[Task requirements] Please count the lines in these records that contain "mechanism" and give only that count.

Stored records
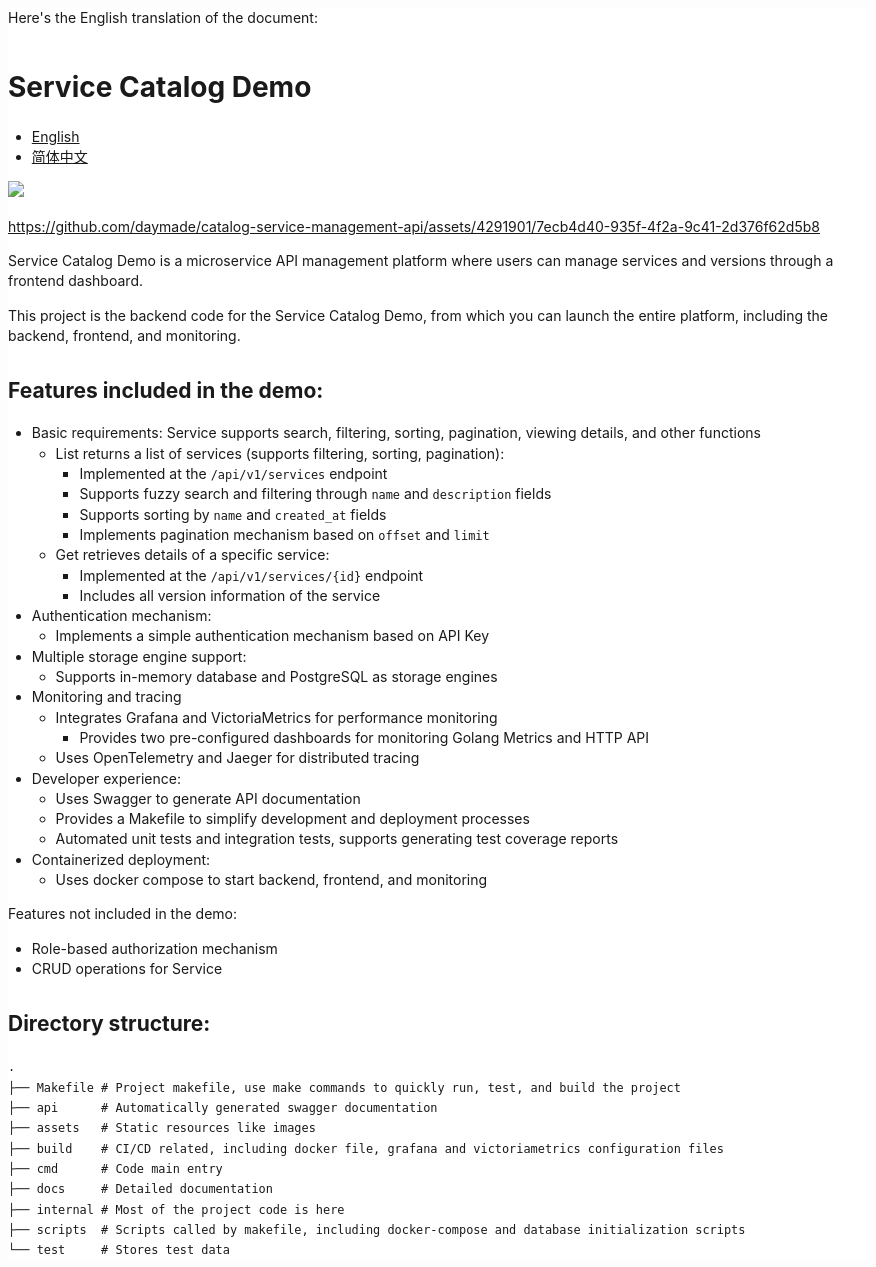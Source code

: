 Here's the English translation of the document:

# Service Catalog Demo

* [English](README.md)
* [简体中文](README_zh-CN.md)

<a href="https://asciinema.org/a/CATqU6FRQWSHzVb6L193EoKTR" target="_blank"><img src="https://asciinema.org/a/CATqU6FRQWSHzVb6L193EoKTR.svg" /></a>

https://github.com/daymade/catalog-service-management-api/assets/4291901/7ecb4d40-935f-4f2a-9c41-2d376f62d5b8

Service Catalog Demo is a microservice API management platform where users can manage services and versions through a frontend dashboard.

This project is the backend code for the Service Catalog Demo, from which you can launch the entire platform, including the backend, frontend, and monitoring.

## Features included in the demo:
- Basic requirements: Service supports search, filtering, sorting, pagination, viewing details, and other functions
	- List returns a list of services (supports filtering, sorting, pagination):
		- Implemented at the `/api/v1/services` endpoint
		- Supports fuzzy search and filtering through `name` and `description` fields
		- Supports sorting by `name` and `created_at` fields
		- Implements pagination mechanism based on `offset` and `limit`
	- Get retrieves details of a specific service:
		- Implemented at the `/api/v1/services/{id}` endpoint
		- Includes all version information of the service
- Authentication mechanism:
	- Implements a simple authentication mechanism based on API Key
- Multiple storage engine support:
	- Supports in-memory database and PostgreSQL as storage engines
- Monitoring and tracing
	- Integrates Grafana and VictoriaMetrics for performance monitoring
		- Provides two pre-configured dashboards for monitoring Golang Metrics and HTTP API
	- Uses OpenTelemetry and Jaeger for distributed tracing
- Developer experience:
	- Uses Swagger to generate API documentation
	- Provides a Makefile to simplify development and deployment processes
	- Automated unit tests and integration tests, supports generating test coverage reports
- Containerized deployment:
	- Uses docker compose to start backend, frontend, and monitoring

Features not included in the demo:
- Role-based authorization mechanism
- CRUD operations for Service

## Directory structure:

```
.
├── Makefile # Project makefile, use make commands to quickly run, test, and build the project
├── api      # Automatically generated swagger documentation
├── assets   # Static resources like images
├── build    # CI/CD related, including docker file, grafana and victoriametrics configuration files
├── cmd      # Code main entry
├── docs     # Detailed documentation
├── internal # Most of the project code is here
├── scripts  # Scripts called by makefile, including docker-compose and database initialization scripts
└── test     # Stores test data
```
==
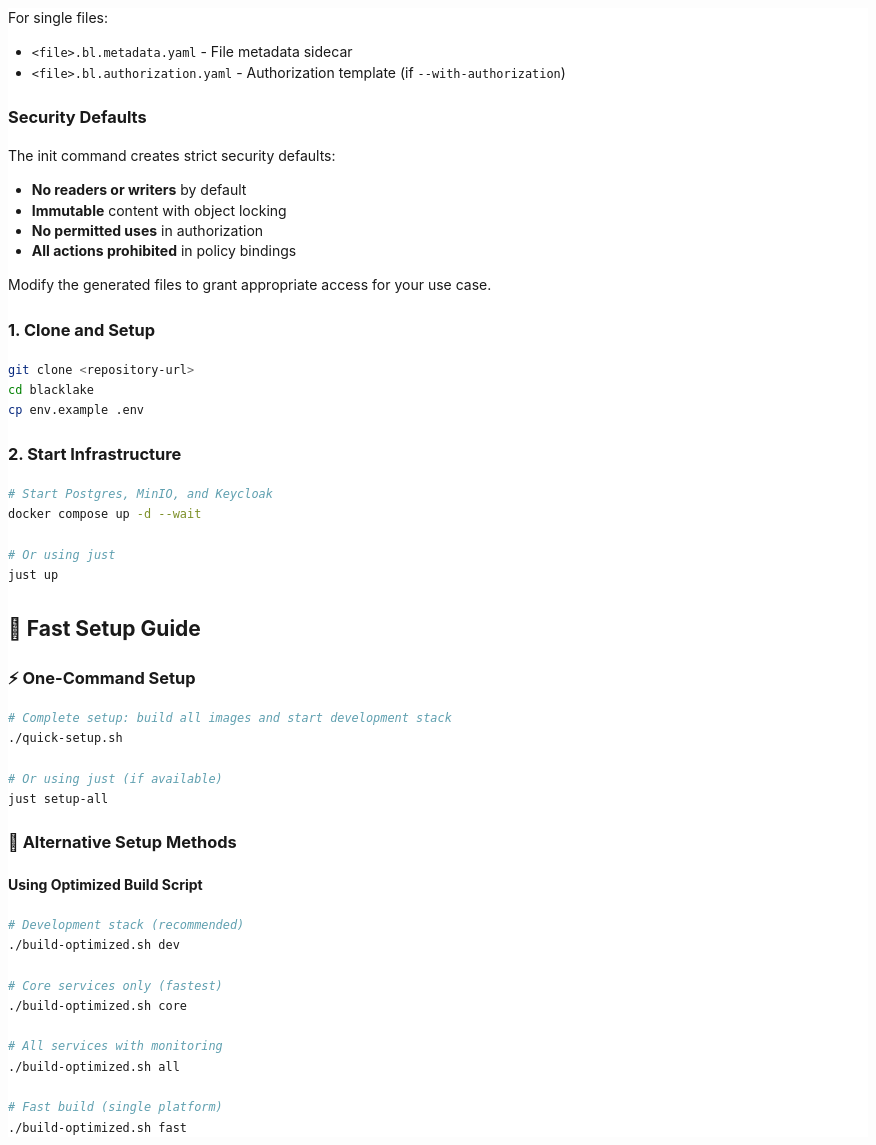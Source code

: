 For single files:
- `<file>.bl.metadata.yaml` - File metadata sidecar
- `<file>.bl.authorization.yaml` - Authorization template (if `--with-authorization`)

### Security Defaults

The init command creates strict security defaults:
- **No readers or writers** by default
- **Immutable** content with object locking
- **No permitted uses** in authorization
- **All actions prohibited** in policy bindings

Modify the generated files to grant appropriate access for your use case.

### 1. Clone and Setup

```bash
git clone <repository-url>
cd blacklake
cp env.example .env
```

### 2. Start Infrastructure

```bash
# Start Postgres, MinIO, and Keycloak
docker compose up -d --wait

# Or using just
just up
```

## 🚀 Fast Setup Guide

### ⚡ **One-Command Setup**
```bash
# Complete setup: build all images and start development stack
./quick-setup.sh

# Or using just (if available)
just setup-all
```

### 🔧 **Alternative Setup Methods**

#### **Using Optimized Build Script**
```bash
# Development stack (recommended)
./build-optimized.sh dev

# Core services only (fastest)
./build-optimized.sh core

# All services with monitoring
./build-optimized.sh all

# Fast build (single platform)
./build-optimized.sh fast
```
* * *
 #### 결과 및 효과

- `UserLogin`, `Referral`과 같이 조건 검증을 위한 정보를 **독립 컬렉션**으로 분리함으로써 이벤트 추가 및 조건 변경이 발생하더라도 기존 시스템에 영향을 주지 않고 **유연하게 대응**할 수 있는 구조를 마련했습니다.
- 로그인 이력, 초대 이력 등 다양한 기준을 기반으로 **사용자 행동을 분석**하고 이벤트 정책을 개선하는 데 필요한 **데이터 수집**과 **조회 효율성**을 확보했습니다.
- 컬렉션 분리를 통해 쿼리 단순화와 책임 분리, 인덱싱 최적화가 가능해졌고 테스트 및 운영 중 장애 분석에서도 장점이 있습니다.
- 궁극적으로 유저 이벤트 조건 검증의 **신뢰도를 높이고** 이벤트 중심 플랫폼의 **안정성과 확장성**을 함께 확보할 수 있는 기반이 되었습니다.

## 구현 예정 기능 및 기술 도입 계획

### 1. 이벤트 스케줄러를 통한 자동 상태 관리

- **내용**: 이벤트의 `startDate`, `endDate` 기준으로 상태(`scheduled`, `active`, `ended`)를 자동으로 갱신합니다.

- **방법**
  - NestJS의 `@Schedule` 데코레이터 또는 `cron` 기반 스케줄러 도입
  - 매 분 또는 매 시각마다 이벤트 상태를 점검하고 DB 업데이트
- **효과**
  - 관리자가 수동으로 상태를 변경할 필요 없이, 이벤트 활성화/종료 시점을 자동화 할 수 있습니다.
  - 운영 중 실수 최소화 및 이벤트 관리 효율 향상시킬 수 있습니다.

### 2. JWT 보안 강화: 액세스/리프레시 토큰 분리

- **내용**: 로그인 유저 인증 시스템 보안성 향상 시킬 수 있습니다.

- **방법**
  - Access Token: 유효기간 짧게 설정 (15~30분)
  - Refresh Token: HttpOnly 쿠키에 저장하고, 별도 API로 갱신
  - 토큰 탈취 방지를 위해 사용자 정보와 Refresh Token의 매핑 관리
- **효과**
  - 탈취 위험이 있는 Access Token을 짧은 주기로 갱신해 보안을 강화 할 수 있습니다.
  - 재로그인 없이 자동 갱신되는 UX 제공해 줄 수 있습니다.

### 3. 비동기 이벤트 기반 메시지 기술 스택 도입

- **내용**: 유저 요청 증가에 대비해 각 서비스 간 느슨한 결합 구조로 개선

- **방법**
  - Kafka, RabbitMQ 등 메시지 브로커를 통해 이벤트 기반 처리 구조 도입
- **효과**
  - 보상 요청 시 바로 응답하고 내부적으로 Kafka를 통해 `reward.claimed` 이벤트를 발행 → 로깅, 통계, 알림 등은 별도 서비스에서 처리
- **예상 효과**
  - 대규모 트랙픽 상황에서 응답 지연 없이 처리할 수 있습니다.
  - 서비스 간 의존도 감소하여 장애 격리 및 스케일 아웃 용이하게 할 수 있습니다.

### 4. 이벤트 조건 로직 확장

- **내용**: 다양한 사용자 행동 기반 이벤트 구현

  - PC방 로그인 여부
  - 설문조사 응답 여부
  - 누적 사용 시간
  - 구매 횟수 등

[Task solution] 4